Within the material below, transcribe exactly the lines from the one holding "will need to" through the one holding "A second important", keeping both ends and skipping the rest.

◆ Dataset excerpts
★ ★ ★ ★

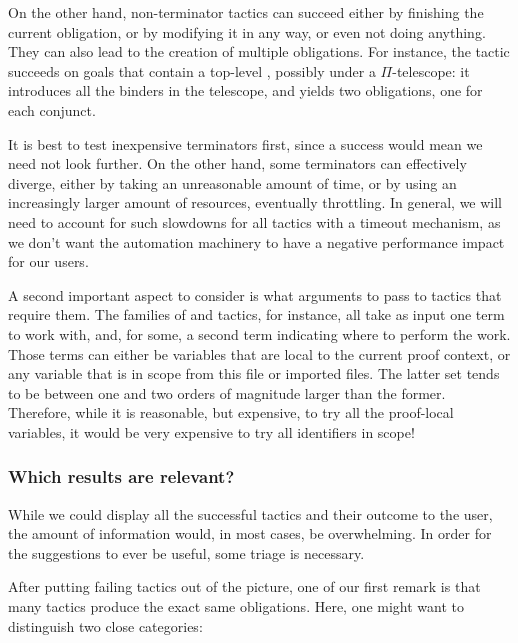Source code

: On the other hand, non-terminator tactics can succeed either by finishing the
current obligation, or by modifying it in any way, or even not doing anything.
They can also lead to the creation of multiple obligations.  For instance, the
 tactic succeeds on goals that contain a top-level
, possibly under a $\Pi$-telescope: it introduces all the
binders in the telescope, and yields two obligations, one for each conjunct.

It is best to test inexpensive terminators first, since a success would mean we
need not look further.  On the other hand, some terminators can effectively
diverge, either by taking an unreasonable amount of time, or by using an
increasingly larger amount of resources, eventually throttling.  In general, we
will need to account for such slowdowns for all tactics with a timeout
mechanism, as we don't want the automation machinery to have a negative
performance impact for our users.

A second important aspect to consider is what arguments to pass to tactics that
require them.  The families of  and 
tactics, for instance, all take as input one term to work with, and, for some, a
second term indicating where to perform the work.  Those terms can either be
variables that are local to the current proof context, or any variable that is
in scope from this file or imported files.  The latter set tends to be between
one and two orders of magnitude larger than the former.  Therefore, while it is
reasonable, but expensive, to try all the proof-local variables, it would be
very expensive to try all identifiers in scope!

\subsubsection{Which results are relevant?}

While we could display all the successful tactics and their outcome to the user,
the amount of information would, in most cases, be overwhelming.  In order for the suggestions to ever be useful, some triage is necessary.

After putting failing tactics out of the picture, one of our first remark is
that many tactics produce the exact same obligations.  Here, one might want to distinguish two close categories:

★ ★ ★ ★

◆ Result for this task
will need to account for such slowdowns for all tactics with a timeout
mechanism, as we don't want the automation machinery to have a negative
performance impact for our users.

A second important aspect to consider is what arguments to pass to tactics that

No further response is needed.